NBA Finals: Get Right to the Title Point

The journey to a championship is usually hard work. It takes many coaches years of building their program, their style, their way to finally grab that brass ring. Some never get there. Others reach it after a lifetime of opportunity. In the NBA, this description is appropriate for some. There are those, however, that don't want to waste any time at all.

The Raptors are on the precipice. Monday night, they stood one win away from Canada's ... CANADA'S ... first NBA championship. After years of attempts, multiple factors came together to help guide Toronto to this position.

LeBron James finally decided to bask in that SoCal glow, heading to the Western Conference. The Raptors organization made a move to obtain their own Finals MVP in Kawhi Leonard. The move, though, that many will say is the most important was at the head of the bench.

Personally, I would have loved to see Dwayne Casey leading this squad to the final goal. He helped Kyle Lowry and DeMar DeRozan grow into all-star-caliber players. He developed a bench that is arguably the deepest in the Association. But, frankly, he wasn't good enough. Maybe that characterization will change in Detroit, but it didn't north of the border.

Nick Nurse has taken this slightly revamped roster and lifted the franchise to a level it has never experienced. If he can grab the Larry O'Brien Trophy, he wouldn't be the first head coach to slide into a good situation and better it. Heck, he'd actually keep the last half-decade going as is.
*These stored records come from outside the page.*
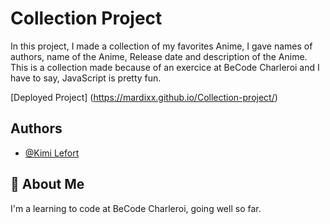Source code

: # Collection Project

In this project, I made a collection of my favorites Anime, I gave names of authors, name of the Anime, Release date and description of the Anime. This is a collection made because of an exercice at BeCode Charleroi and I have to say, JavaScript is pretty fun.

[Deployed Project] (https://mardixx.github.io/Collection-project/)


## Authors

- [@Kimi Lefort](https://github.com/Mardixx)


## 🚀 About Me
I'm a learning to code at BeCode Charleroi, going well so far.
The man sitting on the other bench knows all too well about bringing "great" to "already" good. Mark Jackson was the man that started referring to Stephen Curry and Klay Thompson as the "Splash Brothers." Jackson wasn't in his broadcast role at ESPN. He was leading Golden State in his first (and, to this date, only) head coaching position.

After Jackson was fired by the Warriors, the organization decided to bring in Steve Kerr (another former player without coaching experience). The move was skepticized by many (including myself). Kerr, though, made all of us eat crow as he ended his rookie season by leading the franchise to its first title in 40 years. The next season, the trend headed east.

It didn't even take an offseason move for Cleveland when they lifted their first trophy in 2016. David Blatt's season-and-a-half journey by Lake Erie wasn't smooth ... at all. Even though he led the Cavaliers to the 2015 Finals and was leading the East the next season, Blatt didn't have the chance to return to the ultimate series. Assistant Tyronn Lue stepped into the role, guiding the team to championship No. 1.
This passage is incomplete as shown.